Let's look at this glorious place a little closer. As it was mentioned in the post about Boston – the Harvard College was opened almost immediately after the city was founded by colonists, it happened in 1636. In 1639 the College was named Harvard in honor of the missionary, the young clergyman John Harvard, who, it turns out, was not the founder of the College, but rather was its patron, donating to the College half of his fortune and personal library (about 400 books).
Initially, it happened so that most of the College students were the clergy, but in 1643, the English aristocrat Ann Radcliffe had created a Fund to support research and this was the beginning of 'reforms'. Almost all the 18th century, the curriculum was becoming more secular and the College itself was recognized as a Central cultural institution among the elites of Boston .
In 1780 is found the first official mention of Harvard College as University. In the 19th century the university developed, the schools of professional education were created. In the late 19th century the President of the College Charles Elliot carried out reforms of the University and its dependent schools, as a result of these changes was established known to us centralized research university. It is worth noting that these reforms have affected to the entire education system in the U.S., and Harvard University became one of the founders of the Association of American Universities.
September 1836 alumni procession, the First Parish Meeting House to the Pavilion. Drawing by Eliza Susan Quincy, daughter of Harvard President Josiah Quincy. Harvard University has the largest endowment in the world among non-profit organizations – about 27 billion dollars.
The University consists of 10 faculties and the Radcliffe Institute for Advanced Study. The campuses are scattered throughout Boston, and the head campus with the main buildings is located on 85 acres of land in Cambridge , and is called 'Harvard Yard'.
Image: Harvard Archives Harvard University employs more than 2 thousand teachers, about 7 thousand students and about 14 and a half thousand holders of a master's degree, graduate students and doctoral candidates.
Among the graduates of Harvard were 8 presidents of the USA, 49 Nobel Prize winners, 36 winners of the Pulitzer Prize. Harvard is in first place in the US (and I think in the world) by the number of graduates-billionaires.
The administration of Harvard (1972).
Also in the Harvard University is well-developed the system not only of hostels, but also of 'houses' (yes, like in the movie 'Van Wilder', 'American Pie' and others of that ilk).
The University provides students with housing in dormitories on campus or near the Harvard Yard, and those students who have some achievements, live in 'houses'. These are completely different structures of the University.
Allegedly living in the 'house' not only raises the status of a student, but also enables the student to get more 'tasty' job offer. In addition, the rivalry of the houses is not a myth – a friendly rivalry between them really exist.

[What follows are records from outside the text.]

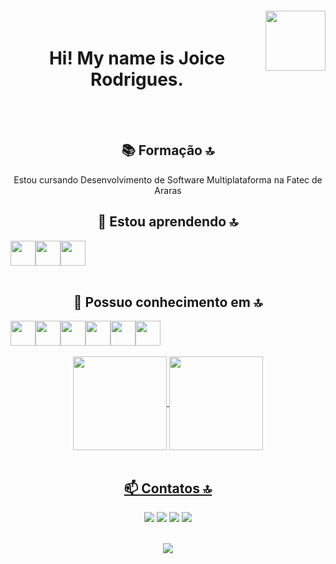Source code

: 
<img  align="right" width="96px" style="margin-top:-20px" src="https://i.ibb.co/F3c8qbV/metade.png">

<div align=center>

# Hi! My name is Joice Rodrigues.
<br><br> 


## 📚 Formação 🔝
Estou cursando Desenvolvimento de Software Multiplataforma na Fatec de Araras
<br>

## 🌱 Estou aprendendo 🔝
<div style="display: flex">
<img src="https://cdn.jsdelivr.net/gh/devicons/devicon/icons/java/java-original.svg" width="40" height="40"/>
<img src="https://cdn.jsdelivr.net/gh/devicons/devicon/icons/postgresql/postgresql-original-wordmark.svg" width="40" height="40" />
<img src="https://cdn.jsdelivr.net/gh/devicons/devicon/icons/javascript/javascript-original.svg" width="40" height="40" />        
</div>        
<br>

## 🌳 Possuo conhecimento em 🔝
<div style="display: flex">
 <img src="https://cdn.jsdelivr.net/gh/devicons/devicon/icons/linux/linux-original.svg" width="40" height="40"/>
 <img src="https://cdn.jsdelivr.net/gh/devicons/devicon/icons/php/php-plain.svg" widht="40" height="40" />
 <img src="https://cdn.jsdelivr.net/gh/devicons/devicon/icons/html5/html5-original-wordmark.svg" widht="40" height="40" />
<img src="https://cdn.jsdelivr.net/gh/devicons/devicon/icons/css3/css3-original-wordmark.svg" widht="40" height="40"  />
<img src="https://cdn.jsdelivr.net/gh/devicons/devicon/icons/bootstrap/bootstrap-original-wordmark.svg" widht="40" height="40"  />
<img src="https://cdn.jsdelivr.net/gh/devicons/devicon/icons/mysql/mysql-original-wordmark.svg" widht="40" height="40"  />
</div>             
  <br>
 
 <div> 
   <a href="https://github.com/joicerodrigues"> 
   <img height="150em"   align="center" src="https://github-readme-stats.vercel.app/api?username=joicerodrigues&show_icons=true&theme=tokyonight&include_all_commits=true&count_private=true"/>
   <img height="150em"  align="center" src="https://github-readme-stats.vercel.app/api/top-langs/?username=joicerodrigues&layout=compact&langs_count=7&theme=tokyonight" /> 
 </div> 
 <br> 

## 📫 Contatos 🔝

<div>
<a href="https://instagram.com/joixfr" target="_blank"><img src="https://img.shields.io/badge/-Instagram-%23E4405F?style=for-the-badge&logo=instagram&logoColor=white" target="_blank"></a>
<a href = "mailto:joicerodrigues020@gmail.com"><img src="https://img.shields.io/badge/Gmail-D14836?style=for-the-badge&logo=gmail&logoColor=white" target="_blank"></a>
<a href="https://www.linkedin.com/in/joicerodrigues000" target="_blank"><img src="https://img.shields.io/badge/-LinkedIn-%230077B5?style=for-the-badge&logo=linkedin&logoColor=white" target="_blank"></a>   
<a href="https://twitter.com/brownflxs" target="_blank"><img src="https://img.shields.io/badge/-Twitter-%230077B5?style=for-the-badge&logo=twitter&logoColor=white" target="_blank"></a>   
</div>
<br>

![](https://github.com/joicerodrigues/joicerodrigues/blob/output/github-contribution-grid-snake.svg)

</div>
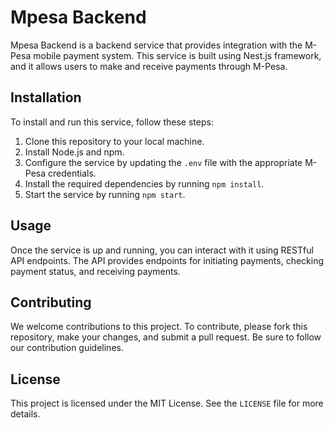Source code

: # Mpesa Backend

Mpesa Backend is a backend service that provides integration with the M-Pesa mobile payment system. This service is built using Nest.js framework, and it allows users to make and receive payments through M-Pesa.

## Installation

To install and run this service, follow these steps:

1. Clone this repository to your local machine.
2. Install Node.js and npm.
3. Configure the service by updating the `.env` file with the appropriate M-Pesa credentials.
4. Install the required dependencies by running `npm install`.
5. Start the service by running `npm start`.

## Usage

Once the service is up and running, you can interact with it using RESTful API endpoints. The API provides endpoints for initiating payments, checking payment status, and receiving payments.

## Contributing

We welcome contributions to this project. To contribute, please fork this repository, make your changes, and submit a pull request. Be sure to follow our contribution guidelines.

## License

This project is licensed under the MIT License. See the `LICENSE` file for more details.
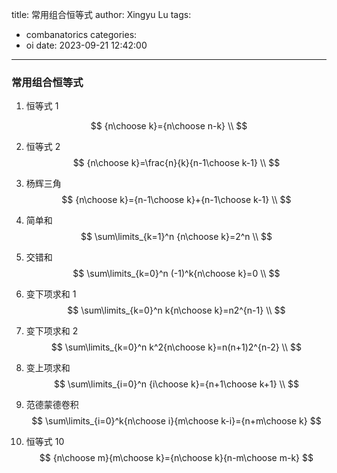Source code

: title: 常用组合恒等式
author: Xingyu Lu
tags:
  - combanatorics
categories:
  - oi
date: 2023-09-21 12:42:00
---
### 常用组合恒等式

1. 恒等式 1

$$
{n\choose k}={n\choose n-k} \\
$$

2. 恒等式 2
$$
{n\choose k}=\frac{n}{k}{n-1\choose k-1} \\
$$

3. 杨辉三角
$$
{n\choose k}={n-1\choose k}+{n-1\choose k-1} \\
$$

4. 简单和
$$
\sum\limits_{k=1}^n {n\choose k}=2^n \\
$$

5. 交错和
$$
\sum\limits_{k=0}^n (-1)^k{n\choose k}=0 \\
$$

6. 变下项求和 1
$$
\sum\limits_{k=0}^n k{n\choose k}=n2^{n-1} \\
$$

7. 变下项求和 2
$$
\sum\limits_{k=0}^n k^2{n\choose k}=n(n+1)2^{n-2} \\
$$

8. 变上项求和
$$
\sum\limits_{i=0}^n {i\choose k}={n+1\choose k+1} \\
$$

9. 范德蒙德卷积
$$
\sum\limits_{i=0}^k{n\choose i}{m\choose k-i}={n+m\choose k}
$$

10. 恒等式 10
$$
{n\choose m}{m\choose k}={n\choose k}{n-m\choose m-k}
$$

Altogether there are 13 houses in Harvard: 12 residential and one administrative. Each house has a name and is named after a famous figure, President, graduate, or Harvard sponsor.
Photo: Dunster House.
Several interesting facts about Harvard University :
For a long time at the bell tower at Lowell House were the bells of St. Daniel Monastery, which were sold to the University by the Soviet authorities in the 1930s. In 2007, the bells returned to the monastery, and Harvard was given a copy. In the picture is Lowell House itself.
In Harvard Yard there is a statue of John Harvard. On the pedestal is written: John Harvard, founder, 1638. Among people, this monument is called the 'Monument of three lies'. As we've said above – Harvard is not the founder of the University and the University was founded in 1636, not in 1638. The third lie is that depicted person is not Harvard, but the University student Sherman Mountains who was chosen as the model of the sculptor. Such a funny monument.
There is a belief that students can pass through the Johnston Gate only twice – at the beginning of study and after graduation (there is no the third way). Therefore, according to tradition, these gates are usually closed during the time of study, and it is the main gate of the University. It's interesting, when traditions are venerated on such a level.
We went to Harvard early in the morning on the Boston subway. Views of Boston from the windows of the subway.